Hazen weapon rumor ruled not a ‘credible threat’
January 3, 2013
By Christina Corrales-Toy
Attendance at Hazen High School was down Dec. 20, after a rumor that there may be a weapon brought to the school came to administrators’ attention.
It was not known if the absences were directly related to the rumor, since it was also the last day before winter break and many students may have left early for holiday vacations.
The chatter was a rumor, not a direct threat, and upon further investigation, it appeared to be unsubstantiated, district spokesman Randy Matheson said.
“The rumor was uncorroborated,” he said. “We talked to a bunch of students and any staff who may have heard something, and what we learned was that somebody heard something that someone else may have heard.”
In a Dec. 20 email sent to parents, Hazen High School Principal John R. Kniseley said the school was not able to verify the rumor, and as such, it was not a believable threat.
According to the email, a student overheard someone in the hallway make a remark about bringing a weapon to school. The student could not identify who said it, but she did what Kniseley wrote was the right thing, in reporting it to her parents, who then contacted the school.
Hazen staff spoke with the student, and several others, before determining it was not a “credible threat.”
Kniseley added that the school takes such things seriously, but encouraged parents to convey to their students the magnitude of such rumors and the undue concern they may cause.
On Dec. 19, Kniseley sent an email to parents alerting them of the rumor.
Kniseley wrote in the email that Hazen would work to have school and district security officers “visible and vigilant” on Dec. 20.
Hazen has school and district security, and employs a Renton police officer who is assigned as a school resource officer to help keep the school safe.
Newcastle City Councilwoman Carol Simpson has a son at the school.
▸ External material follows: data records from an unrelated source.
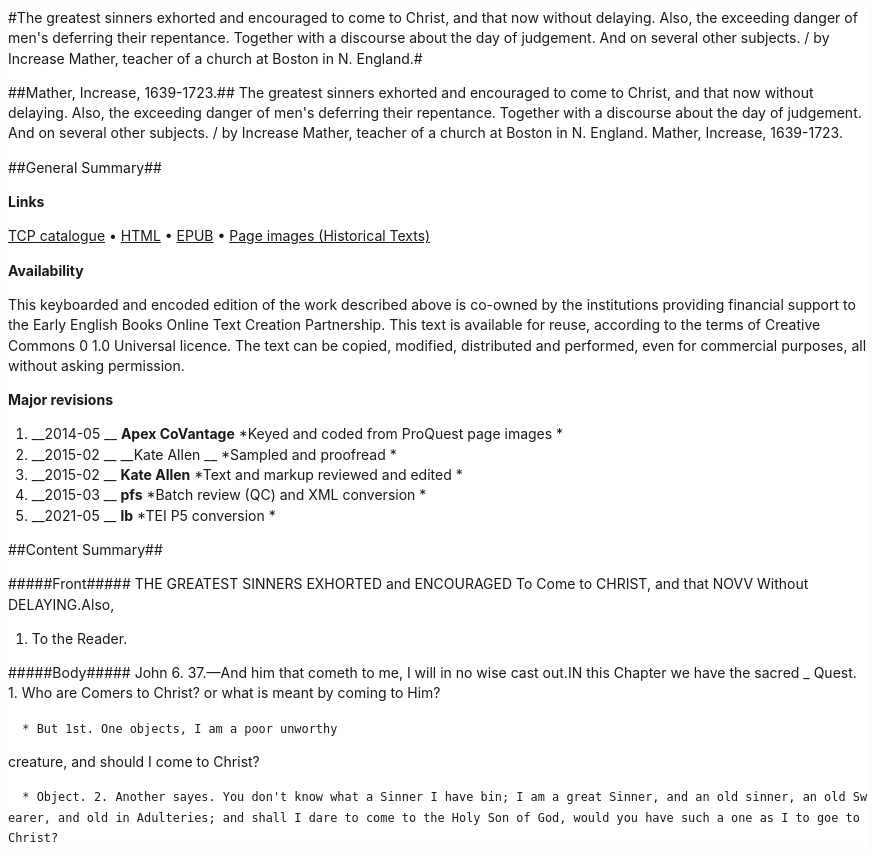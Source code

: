 #The greatest sinners exhorted and encouraged to come to Christ, and that now without delaying. Also, the exceeding danger of men's deferring their repentance. Together with a discourse about the day of judgement. And on several other subjects. / by Increase Mather, teacher of a church at Boston in N. England.#

##Mather, Increase, 1639-1723.##
The greatest sinners exhorted and encouraged to come to Christ, and that now without delaying. Also, the exceeding danger of men's deferring their repentance. Together with a discourse about the day of judgement. And on several other subjects. / by Increase Mather, teacher of a church at Boston in N. England.
Mather, Increase, 1639-1723.

##General Summary##

**Links**

[TCP catalogue](http://www.ota.ox.ac.uk/tcp/)  • 
[HTML](http://tei.it.ox.ac.uk/tcp/Texts-HTML/free/B04/B04319.html)  • 
[EPUB](http://tei.it.ox.ac.uk/tcp/Texts-EPUB/free/B04/B04319.epub) • 
[Page images (Historical Texts)](https://historicaltexts.jisc.ac.uk/eebo-52614786e)

**Availability**

This keyboarded and encoded edition of the work described above is co-owned by the
    institutions providing financial support to the Early English Books Online Text Creation
    Partnership. This text is available for reuse, according to the terms of  Creative Commons 0 1.0 Universal
    licence. The text can be copied, modified, distributed and performed, even for commercial
    purposes, all without asking permission.

**Major revisions**

1. __2014-05 __ __Apex CoVantage__ *Keyed and coded from ProQuest page images *
1. __2015-02 __ __Kate Allen __ *Sampled and proofread *
1. __2015-02 __ __Kate Allen__ *Text and markup reviewed and edited *
1. __2015-03 __ __pfs__ *Batch review (QC) and XML conversion *
1. __2021-05 __ __lb__ *TEI P5 conversion *

##Content Summary##

#####Front#####
THE GREATEST SINNERS EXHORTED and ENCOURAGED To Come to CHRIST, and that NOVV Without DELAYING.Also,
1. To the Reader.

#####Body#####
John 6. 37.—And him that cometh to me, I will in no wise cast out.IN this Chapter we have the sacred
    _ Quest. 1. Who are Comers to Christ? or what is meant by coming to Him?

      * But 1st. One objects, I am a poor unworthy
 creature, and should I come to Christ?

      * Object. 2. Another sayes. You don't know what a Sinner I have bin; I am a great Sinner, and an old sinner, an old Swearer, and old in Adulteries; and shall I dare to come to the Holy Son of God, would you have such a one as I to goe to Christ?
As a mother, she said given the recent events in Newtown, Conn., the email made her pause for a moment.
“You know there was a little tinge of anxiety as a parent,” she said. “I was a little concerned.”
Simpson said her son had not heard anything regarding the rumor and attended school as usual.
School started and ended on time and operated normally Dec. 20, Matheson said.
Winter break officially started Dec. 21, but upon returning to school Jan. 3, parents were encouraged to send a note that explains it was their decision, not just a student taking advantage of the situation, to refrain from sending their children to school.